Stored entries:

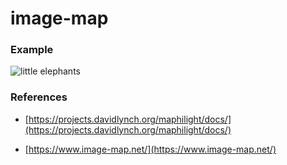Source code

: # image-map

### Example

![little elephants](screenshot.png)

### References

- [https://projects.davidlynch.org/maphilight/docs/](https://projects.davidlynch.org/maphilight/docs/)

- [https://www.image-map.net/](https://www.image-map.net/)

◆ Work instruction ◆
Make an exact copy of the records, pictures excluded.

◆ Result of the task ◆
Source code

: # image-map

### Example

![little elephants](screenshot.png)

### References

- [https://projects.davidlynch.org/maphilight/docs/](https://projects.davidlynch.org/maphilight/docs/)

- [https://www.image-map.net/](https://www.image-map.net/)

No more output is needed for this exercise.